**Directions for this task:**
Write out the entries below exactly, starting at the first line and stopping after the line that contains "Ueberreiter,~K. Diffusion in"; skip all pictures.

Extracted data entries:
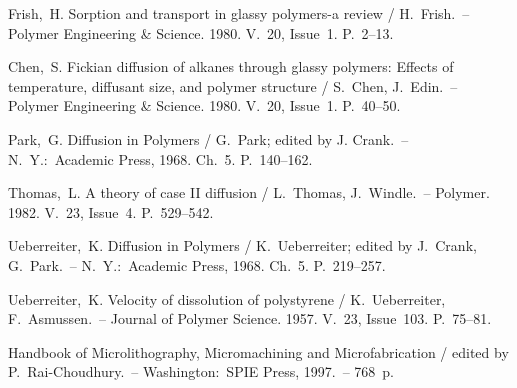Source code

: \begin{thebibliography}{99}
 Frish,~H. Sorption and transport in glassy polymers-a review /
H.~Frish.~-- Polymer Engineering \& Science. 1980. V.~20, Issue~1. P.~2--13.

 Chen,~S. Fickian diffusion of alkanes through glassy polymers:
Effects of temperature, diffusant size, and polymer structure / S.~Chen,
J.~Edin.~-- Polymer Engineering \& Science. 1980. V.~20, Issue~1. P.~40--50.

 Park,~G. Diffusion in Polymers / G.~Park; edited by J. Crank.~--
N.~Y.:~Academic Press, 1968. Ch.~5. P.~140--162.

 Thomas,~L. A theory of case II diffusion / L.~Thomas,
J.~Windle.~-- Polymer. 1982. V.~23, Issue~4. P.~529--542.

 Ueberreiter,~K. Diffusion in Polymers / K.~Ueberreiter; edited by
J.~Crank, G.~Park.~-- N.~Y.:~Academic Press, 1968. Ch.~5. P.~219--257.

 Ueberreiter,~K. Velocity of dissolution of polystyrene /
K.~Ueberreiter, F.~Asmussen.~-- Journal of Polymer Science. 1957. V.~23,
Issue~103. P.~75--81.

 Handbook of Microlithography, Micromachining and Microfabrication
/ edited by P.~Rai-Choudhury.~-- Washington:~SPIE Press, 1997.~-- 768~p.

\end{thebibliography}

**Answer:**
Source code

: \begin{thebibliography}{99}
 Frish,~H. Sorption and transport in glassy polymers-a review /
H.~Frish.~-- Polymer Engineering \& Science. 1980. V.~20, Issue~1. P.~2--13.

 Chen,~S. Fickian diffusion of alkanes through glassy polymers:
Effects of temperature, diffusant size, and polymer structure / S.~Chen,
J.~Edin.~-- Polymer Engineering \& Science. 1980. V.~20, Issue~1. P.~40--50.

 Park,~G. Diffusion in Polymers / G.~Park; edited by J. Crank.~--
N.~Y.:~Academic Press, 1968. Ch.~5. P.~140--162.

 Thomas,~L. A theory of case II diffusion / L.~Thomas,
J.~Windle.~-- Polymer. 1982. V.~23, Issue~4. P.~529--542.

 Ueberreiter,~K. Diffusion in Polymers / K.~Ueberreiter; edited by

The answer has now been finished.